Alan Dean Foster was the ghostwriter of the original Star Wars novelization.
Buffista Movies 4: Straight to Video
A place to talk about movies--old and new, good and bad, high art and high cheese. It's the place to place your kittens on the award winners, gossip about upcoming fims and discuss DVD releases and extras. Spoiler policy: White font all plot-related discussion until a movie's been in wide release two weeks, and keep the major HSQ in white font until two weeks after the video/DVD release.
Oh, he also did the books of the Star Trek animated series. I knew I had read something by him besides the Star Wars novel....
And the ALIEN novelization. It was definitely a gig for him.
Slave Leia costume
For your dog.
omg. I would SO get that if it weren't for the fact that Bartleby acts like I'm killing him (much civil disobedience ensues) when I try to put his polar fleece on when the temp is below 20. Also? He's had enough gender issues since...ya know...snip.
Oh, he also did the books of the Star Trek animated series. I knew I had read something by him besides the Star Wars novel....
I remember fondly the Pip and Flynx books. I stumbled across the Tar-Aiym Krang (the book that is, not the Krang itself) in the checkout of a DIY in Edinburgh. I haven't looked at the books in over twenty years, but I enjoyed them at the time.
And the ALIEN novelization. It was definitely a gig for him.
Oh yeah. Read that one too. Also before I ever saw the movie (my dad wouldn't let me see it when it came out).
There's also a Darth Vader dog costume.
Even though he gives RotS 3 1/2 stars, Roger Ebert still manages to bring on the snark:
To say that George Lucas cannot write a love scene is an understatement; greeting cards have expressed more passion...
In many cases the actors are being filmed in front of blue screens, with effects to be added later, and sometimes their readings are so flat, they don't seem to believe they're really in the middle of amazing events. How can you stand in front of exploding star fleets and sound as if you're talking on a cell phone at Starbucks?
This conversation cracks me up because it was a similar one over at another site that led to my current tag about Jimmy McNulty-Solo. I saw both SW and Empire on re-release and I never could finish watching PM or AotC. (In my particular instance, I'm not sure if it's Lucas or me. My ideas about what makes a movie good have shifted a lot since a saberfight was where it was at.)
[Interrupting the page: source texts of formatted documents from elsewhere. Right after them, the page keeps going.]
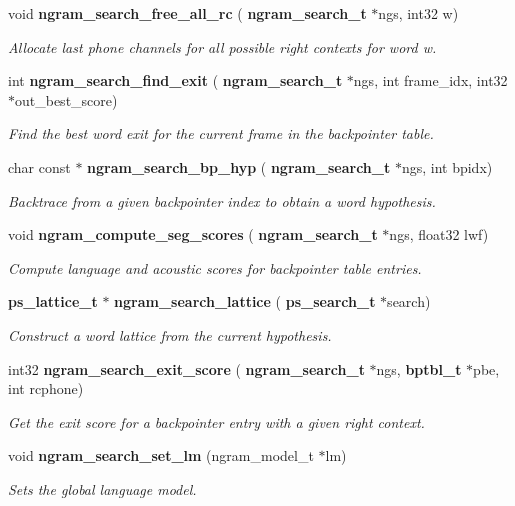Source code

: \begin{DoxyCompactItemize}
\mbox{\label{ngram__search_8h_a15477192481dffcb29e9c4167eff6c3c}} 
void \textbf{ ngram\+\_\+search\+\_\+free\+\_\+all\+\_\+rc} (\textbf{ ngram\+\_\+search\+\_\+t} $\ast$ngs, int32 w)
\begin{DoxyCompactList}\small\item\em Allocate last phone channels for all possible right contexts for word w. \end{DoxyCompactList}\item 
int \textbf{ ngram\+\_\+search\+\_\+find\+\_\+exit} (\textbf{ ngram\+\_\+search\+\_\+t} $\ast$ngs, int frame\+\_\+idx, int32 $\ast$out\+\_\+best\+\_\+score)
\begin{DoxyCompactList}\small\item\em Find the best word exit for the current frame in the backpointer table. \end{DoxyCompactList}\item 
char const  $\ast$ \textbf{ ngram\+\_\+search\+\_\+bp\+\_\+hyp} (\textbf{ ngram\+\_\+search\+\_\+t} $\ast$ngs, int bpidx)
\begin{DoxyCompactList}\small\item\em Backtrace from a given backpointer index to obtain a word hypothesis. \end{DoxyCompactList}\item 
\mbox{\label{ngram__search_8h_a2fa760c99f77eb075157304f4359941e}} 
void \textbf{ ngram\+\_\+compute\+\_\+seg\+\_\+scores} (\textbf{ ngram\+\_\+search\+\_\+t} $\ast$ngs, float32 lwf)
\begin{DoxyCompactList}\small\item\em Compute language and acoustic scores for backpointer table entries. \end{DoxyCompactList}\item 
\mbox{\label{ngram__search_8h_ac30e7dec4bbfeee9f5163abf4bbd1014}} 
\textbf{ ps\+\_\+lattice\+\_\+t} $\ast$ \textbf{ ngram\+\_\+search\+\_\+lattice} (\textbf{ ps\+\_\+search\+\_\+t} $\ast$search)
\begin{DoxyCompactList}\small\item\em Construct a word lattice from the current hypothesis. \end{DoxyCompactList}\item 
\mbox{\label{ngram__search_8h_a25a80e488425b2bd4e24eb753c9295a5}} 
int32 \textbf{ ngram\+\_\+search\+\_\+exit\+\_\+score} (\textbf{ ngram\+\_\+search\+\_\+t} $\ast$ngs, \textbf{ bptbl\+\_\+t} $\ast$pbe, int rcphone)
\begin{DoxyCompactList}\small\item\em Get the exit score for a backpointer entry with a given right context. \end{DoxyCompactList}\item 
void \textbf{ ngram\+\_\+search\+\_\+set\+\_\+lm} (ngram\+\_\+model\+\_\+t $\ast$lm)
\begin{DoxyCompactList}\small\item\em Sets the global language model. \end{DoxyCompactList}\end{DoxyCompactItemize}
Did anybody else read "Splinter of the Mind's Eye?" It was ok'd by Lucasfilm, but definitely existed outside of the original trilogy's storyline. IIRC, it was published between Star Wars and Empire, and took the "Luke and Leia hook up" path. I thought it was pretty well done, and a lot better than some of the later Star Wars-verse books.
Yep, read it way back when. Finding out about Luke and Leia in RotJ was an eye-opener.